Companies like Intel and NVIDIA do this, e.g., nvcc and ISPC are stuck on LLVM 7 (~4 years old), but these companies have built huge technology stacks like CUDA or DPC++ on top of it!

Intel and NVIDIA might have enough manpower to maintain their own outdated fork of LLVM forever, but at some point it just stops being LLVM, and these companies are not really much better off than where they started.

IMO, building all your technology on top of a platform that either is or can be under your competitors control is just a really bad idea.

One would hope that these companies would realize this and contribute back and help the community as much as possible, but in practice they just don't.

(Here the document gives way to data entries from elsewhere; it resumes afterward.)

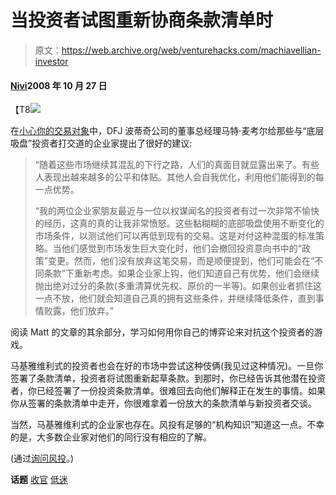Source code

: # 当投资者试图重新协商条款清单时

> 原文：<https://web.archive.org/web/venturehacks.com/machiavellian-investor>

#### [Nivi](/web/20221006034452/https://venturehacks.com/about)2008 年 10 月 27 日

【T8![](img/e4e61577838aa953ee9dc10ebcb9b1de.png)

在[小心你的交易对象](https://web.archive.org/web/20221006034452/http://www.vcconfidential.com/2008/10/be-careful-who-you-deal-with.html)中，DFJ 波蒂奇公司的董事总经理马特·麦考尔给那些与“底层吸盘”投资者打交道的企业家提出了很好的建议:

> “随着这些市场继续其混乱的下行之路，人们的真面目就显露出来了。有些人表现出越来越多的公平和体贴。其他人会自我优化，利用他们能得到的每一点优势。
> 
> “我的两位企业家朋友最近与一位以权谋闻名的投资者有过一次非常不愉快的经历，这真的真的让我非常愤怒。这些黏糊糊的底部吸盘使用不断变化的市场条件，以测试他们可以再低到现有的交易。这是对付这种混蛋的标准策略。当他们感觉到市场发生巨大变化时，他们会撤回投资意向书中的“政策”变更。然而，他们没有放弃这笔交易，而是顺便提到，他们可能会在“不同条款”下重新考虑。如果企业家上钩，他们知道自己有优势，他们会继续抛出绝对过分的条款(多重清算优先权、原价的一半等)。如果创业者抓住这一点不放，他们就会知道自己真的拥有这些条件，并继续降低条件，直到事情败露，他们放弃。”

阅读 Matt 的文章的其余部分，学习如何用你自己的博弈论来对抗这个投资者的游戏。

马基雅维利式的投资者也会在好的市场中尝试这种伎俩(我见过这种情况)。一旦你签署了条款清单，投资者将试图重新起草条款。到那时，你已经告诉其他潜在投资者，你已经签署了一份投资条款清单。很难回去向他们解释正在发生的事情。如果你从签署的条款清单中走开，你很难拿着一份放大的条款清单与新投资者交谈。

当然，马基雅维利式的企业家也存在。风投有足够的“机构知识”知道这一点。不幸的是，大多数企业家对他们的同行没有相应的了解。

(通过[询问风投](https://web.archive.org/web/20221006034452/http://www.askthevc.com/blog/index.php)。)

**话题** [收官](https://web.archive.org/web/20221006034452/https://venturehacks.com/topics/closing) [低迷](https://web.archive.org/web/20221006034452/https://venturehacks.com/topics/downturn)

By the time they realize it, it's already too late.


ISPC is not stuck on LLVM 7. Only fails on 12 currently, works on 11 and earlier:

https://github.com/freebsd/freebsd-ports/blob/85cccf4f15c42d...

But hopefully that will be fixed soon.


+1 thanks for the correction, should have verified this. Last time I used ISPC it was using an extremely outdated LLVM version (5) or so, and it took years to move it to LLVM 7. I wasn't aware that they have been slowly migrating to newer LLVM versions.


I think its even simpler than that. They don't want to reveal any of their secret sauce through available source be it tipping off competitors to hardware designs or just revealing compiler optimizations they believe are valuable enough to keep as trade secrets. Why would they make AMD's job easier?

Intel's C compiler has always played games with non-intel x86 architectures compared to their own.


Same thing with C++Builder whose last version from this year is still based on LLVM 5, I think. Even Apple's clang is behind LLVM upstream if I'm not mistaken.

The joy of permissive licenses!


Copyleft licenses have no way of forcing anyone to follow upstreams more closely.

Android is a great example. Typical Qualcomm/Mediatek/etc. behavior: take a "stable" kernel, stuff it with custom undocumented drivers and junk, be stuck on that version forever. The only thing the GPL changes is the vendor posts a source dump of dubious usefulness in some obscure section of their website.


> Android is a great example. Typical Qualcomm/Mediatek/etc. behavior: take a "stable" kernel, stuff it with custom undocumented drivers and junk, be stuck on that version forever.

I don't think that's such a great example in this context.

Qualcomm, Mediatek, etc. are hardware vendors after all. Software to them is a necessary evil, not a reason d'être or complementary tool (as it is for NVIDIA and Intel). Their customers fall in the same category - smartphone manufacturers want to sell units, not keep software up-to-date.


Intel and NVIDIA make their money selling hardware.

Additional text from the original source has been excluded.